Your assignment:
If a line in the entries below includes the string "likely", copy it out.

(Document images with source code)
BEGIN

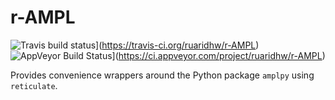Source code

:# r-AMPL

![Travis build status](https://travis-ci.org/ruaridhw/r-AMPL.svg?branch=master)](https://travis-ci.org/ruaridhw/r-AMPL) ![AppVeyor Build Status](https://ci.appveyor.com/api/projects/status/github/ruaridhw/r-AMPL?branch=master&svg=true)](https://ci.appveyor.com/project/ruaridhw/r-AMPL)

Provides convenience wrappers around the Python package `amplpy` using `reticulate`.

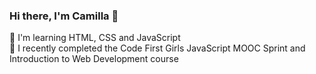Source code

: ### Hi there, I'm Camilla 👋

🌱 I'm learning HTML, CSS and JavaScript<br>
🚀 I recently completed the Code First Girls JavaScript MOOC Sprint and Introduction to Web Development course<br>
 


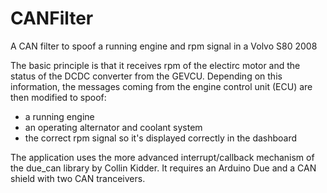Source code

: # CANFilter
A CAN filter to spoof a running engine and rpm signal in a Volvo S80 2008

The basic principle is that it receives rpm of the electirc motor and the status of the DCDC converter from the GEVCU.
Depending on this information, the messages coming from the engine control unit (ECU) are then modified to spoof:

* a running engine
* an operating alternator and coolant system
* the correct rpm signal so it's displayed correctly in the dashboard

The application uses the more advanced interrupt/callback mechanism of the due_can library by Collin Kidder.
It requires an Arduino Due and a CAN shield with two CAN tranceivers.
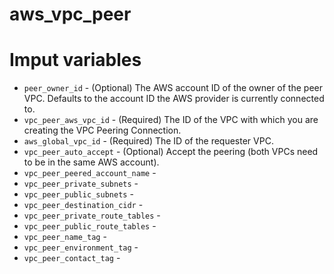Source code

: # aws_vpc_peer











# Imput variables
- `peer_owner_id` - (Optional) The AWS account ID of the owner of the peer VPC. Defaults to the account ID the AWS provider is currently connected to.
- `vpc_peer_aws_vpc_id` - (Required) The ID of the VPC with which you are creating the VPC Peering Connection.
- `aws_global_vpc_id` - (Required) The ID of the requester VPC.
- `vpc_peer_auto_accept` - (Optional) Accept the peering (both VPCs need to be in the same AWS account).
- `vpc_peer_peered_account_name` -
- `vpc_peer_private_subnets` -
- `vpc_peer_public_subnets` -
- `vpc_peer_destination_cidr` -
- `vpc_peer_private_route_tables` -
- `vpc_peer_public_route_tables` -
- `vpc_peer_name_tag` -
- `vpc_peer_environment_tag` -
- `vpc_peer_contact_tag` -

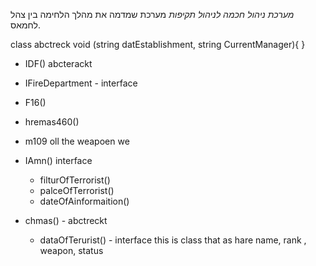 *מערכת ניהול חכמה לניהול תקיפות*
מערכת שמדמה את מהלך הלחימה בין צהל לחמאס.



class abctreck void (string datEstablishment, string CurrentManager){
}

- IDF() abcterackt
 - IFireDepartment - interface
  - F16()
  - hremas460()
  - m109
    oll the weapoen we 

- IAmn() interface
  - filturOfTerrorist()
  - palceOfTerrorist()
  - dateOfAinformaition()

- chmas() - abctreckt
  - dataOfTerurist() - interface
    this is class that as hare name, rank , weapon, status

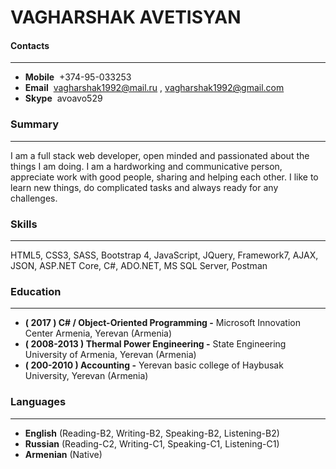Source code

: # VAGHARSHAK AVETISYAN

#### Contacts
***
* **Mobile**  &nbsp;+374-95-033253
* **Email** &nbsp;vagharshak1992@mail.ru , vagharshak1992@gmail.com
* **Skype** &nbsp;avoavo529

### Summary
***
I am a full stack web developer, open minded and passionated about the things I am doing. I am a hardworking and communicative person, appreciate work with good people, sharing and helping each other. I like to learn new things, do complicated tasks and always ready for any challenges.

### Skills
***
HTML5, CSS3, SASS, Bootstrap 4, JavaScript, JQuery, Framework7, AJAX, JSON, ASP.NET Core, C#, ADO.NET, MS SQL Server, Postman

### Education
***
* **( 2017 ) C# / Object-Oriented Programming -** Microsoft Innovation Center Armenia, Yerevan (Armenia)
* **( 2008-2013 ) Thermal Power Engineering -** State Engineering University of Armenia, Yerevan (Armenia)
* **( 200-2010 ) Accounting -** Yerevan basic college of Haybusak University, Yerevan (Armenia)

### Languages
***
* **English** (Reading-B2, Writing-B2, Speaking-B2, Listening-B2)
* **Russian** (Reading-C2, Writing-C1, Speaking-C1, Listening-C1)
* **Armenian** (Native) 
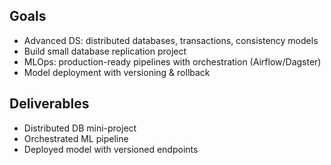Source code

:

## Goals
- Advanced DS: distributed databases, transactions, consistency models
- Build small database replication project
- MLOps: production-ready pipelines with orchestration (Airflow/Dagster)
- Model deployment with versioning & rollback

## Deliverables
- Distributed DB mini-project
- Orchestrated ML pipeline
- Deployed model with versioned endpoints
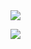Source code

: <img src="http://i.imgur.com/OPFwP5z.png">

[![](http://i.imgur.com/5etwMYw.png)](https://www.youtube.com/watch?v=xop0fiK-l2Y)

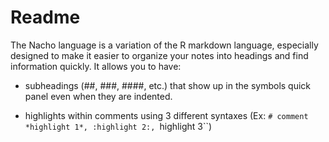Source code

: # Readme

The Nacho language is a variation of the R markdown language, especially designed to make it easier to organize your notes into headings and find information quickly. It allows you to have:

* subheadings (##, ###, ####, etc.) that show up in the symbols quick panel even when they are indented.

* highlights within comments using 3 different syntaxes (Ex: `# comment *highlight 1*, :highlight 2:, `highlight 3``)
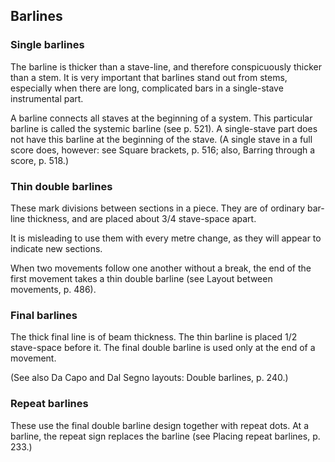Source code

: ## Barlines

### Single barlines

The barline is thicker than a stave-line, and therefore conspicuously thicker than a stem. It is very important that barlines stand out from stems, especially when there are long, complicated bars in a single-stave instrumental part.

A barline connects all staves at the beginning of a system. This particular barline is called the systemic barline (see p. 521). A single-stave part does not have this barline at the beginning of the stave. (A single stave in a full score does, however: see Square brackets, p. 516; also, Barring through a score, p. 518.)

### Thin double barlines

These mark divisions between sections in a piece. They are of ordinary bar-line thickness, and are placed about 3/4 stave-space apart.

It is misleading to use them with every metre change, as they will appear to indicate new sections.

When two movements follow one another without a break, the end of the first movement takes a thin double barline (see Layout between movements, p. 486).

### Final barlines

The thick final line is of beam thickness. The thin barline is placed 1/2 stave-space before it. The final double barline is used only at the end of a movement.

(See also Da Capo and Dal Segno layouts: Double barlines, p. 240.)

### Repeat barlines

These use the final double barline design together with repeat dots. At a barline, the repeat sign replaces the barline (see Placing repeat barlines, p. 233.)
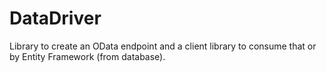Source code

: # DataDriver
Library to create an OData endpoint and a client library to consume that or by Entity Framework (from database).
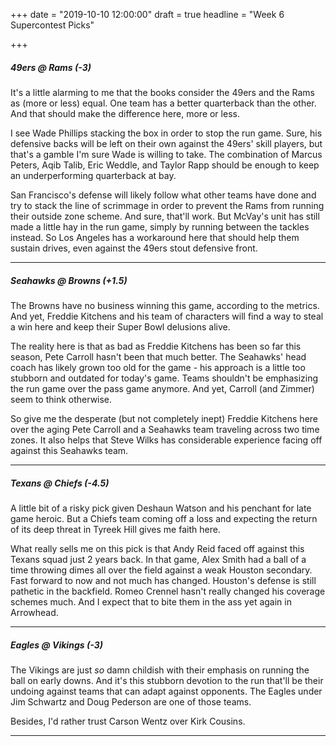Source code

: +++
date = "2019-10-10 12:00:00"
draft = true
headline = "Week 6 Supercontest Picks"

+++
##### 49ers @ _Rams_ (-3)

It's a little alarming to me that the books consider the 49ers and the Rams as (more or less) equal. One team has a better quarterback than the other. And that should make the difference here, more or less.

I see Wade Phillips stacking the box in order to stop the run game. Sure, his defensive backs will be left on their own against the 49ers' skill players, but that's a gamble I'm sure Wade is willing to take. The combination of Marcus Peters, Aqib Talib, Eric Weddle, and Taylor Rapp should be enough to keep an underperforming quarterback at bay.

San Francisco's defense will likely follow what other teams have done and try to stack the line of scrimmage in order to prevent the Rams from running their outside zone scheme. And sure, that'll work. But McVay's unit has still made a little hay in the run game, simply by running between the tackles instead. So Los Angeles has a workaround here that should help them sustain drives, even against the 49ers stout defensive front.

***

##### Seahawks @ _Browns_ (+1.5)

The Browns have no business winning this game, according to the metrics. And yet, Freddie Kitchens and his team of characters will find a way to steal a win here and keep their Super Bowl delusions alive.

The reality here is that as bad as Freddie Kitchens has been so far this season, Pete Carroll hasn't been that much better. The Seahawks' head coach has likely grown too old for the game - his approach is a little too stubborn and outdated for today's game. Teams shouldn't be emphasizing the run game over the pass game anymore. And yet, Carroll (and Zimmer) seem to think otherwise.

So give me the desperate (but not completely inept) Freddie Kitchens here over the aging Pete Carroll and a Seahawks team traveling across two time zones. It also helps that Steve Wilks has considerable experience facing off against this Seahawks team.

***

##### Texans @ _Chiefs_ (-4.5)

A little bit of a risky pick given Deshaun Watson and his penchant for late game heroic. But a Chiefs team coming off a loss and expecting the return of its deep threat in Tyreek Hill gives me faith here.

What really sells me on this pick is that Andy Reid faced off against this Texans squad just 2 years back. In that game, Alex Smith had a ball of a time throwing dimes all over the field against a weak Houston secondary. Fast forward to now and not much has changed. Houston's defense is still pathetic in the backfield. Romeo Crennel hasn't really changed his coverage schemes much. And I expect that to bite them in the ass yet again in Arrowhead.

***

##### _Eagles_ @ Vikings (-3)

The Vikings are just _so_ damn childish with their emphasis on running the ball on early downs. And it's this stubborn devotion to the run that'll be their undoing against teams that can adapt against opponents. The Eagles under Jim Schwartz and Doug Pederson are one of those teams.

Besides, I'd rather trust Carson Wentz over Kirk Cousins.

***

  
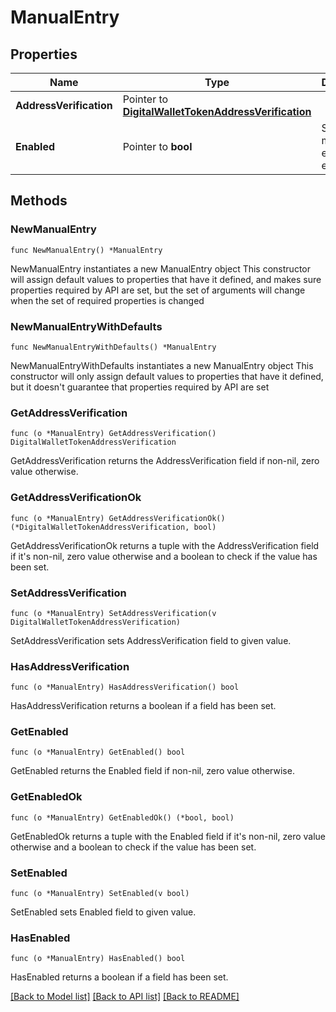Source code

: # ManualEntry

## Properties

Name | Type | Description | Notes
------------ | ------------- | ------------- | -------------
**AddressVerification** | Pointer to [**DigitalWalletTokenAddressVerification**](DigitalWalletTokenAddressVerification.md) |  | [optional] 
**Enabled** | Pointer to **bool** | Specifies if manual entry is enabled. | [optional] [default to false]

## Methods

### NewManualEntry

`func NewManualEntry() *ManualEntry`

NewManualEntry instantiates a new ManualEntry object
This constructor will assign default values to properties that have it defined,
and makes sure properties required by API are set, but the set of arguments
will change when the set of required properties is changed

### NewManualEntryWithDefaults

`func NewManualEntryWithDefaults() *ManualEntry`

NewManualEntryWithDefaults instantiates a new ManualEntry object
This constructor will only assign default values to properties that have it defined,
but it doesn't guarantee that properties required by API are set

### GetAddressVerification

`func (o *ManualEntry) GetAddressVerification() DigitalWalletTokenAddressVerification`

GetAddressVerification returns the AddressVerification field if non-nil, zero value otherwise.

### GetAddressVerificationOk

`func (o *ManualEntry) GetAddressVerificationOk() (*DigitalWalletTokenAddressVerification, bool)`

GetAddressVerificationOk returns a tuple with the AddressVerification field if it's non-nil, zero value otherwise
and a boolean to check if the value has been set.

### SetAddressVerification

`func (o *ManualEntry) SetAddressVerification(v DigitalWalletTokenAddressVerification)`

SetAddressVerification sets AddressVerification field to given value.

### HasAddressVerification

`func (o *ManualEntry) HasAddressVerification() bool`

HasAddressVerification returns a boolean if a field has been set.

### GetEnabled

`func (o *ManualEntry) GetEnabled() bool`

GetEnabled returns the Enabled field if non-nil, zero value otherwise.

### GetEnabledOk

`func (o *ManualEntry) GetEnabledOk() (*bool, bool)`

GetEnabledOk returns a tuple with the Enabled field if it's non-nil, zero value otherwise
and a boolean to check if the value has been set.

### SetEnabled

`func (o *ManualEntry) SetEnabled(v bool)`

SetEnabled sets Enabled field to given value.

### HasEnabled

`func (o *ManualEntry) HasEnabled() bool`

HasEnabled returns a boolean if a field has been set.


[[Back to Model list]](../README.md#documentation-for-models) [[Back to API list]](../README.md#documentation-for-api-endpoints) [[Back to README]](../README.md)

END

Written response:
San Francisco's defense will likely follow what other teams have done and try to stack the line of scrimmage in order to prevent the Rams from running their outside zone scheme. And sure, that'll work. But McVay's unit has still made a little hay in the run game, simply by running between the tackles instead. So Los Angeles has a workaround here that should help them sustain drives, even against the 49ers stout defensive front.
The reality here is that as bad as Freddie Kitchens has been so far this season, Pete Carroll hasn't been that much better. The Seahawks' head coach has likely grown too old for the game - his approach is a little too stubborn and outdated for today's game. Teams shouldn't be emphasizing the run game over the pass game anymore. And yet, Carroll (and Zimmer) seem to think otherwise.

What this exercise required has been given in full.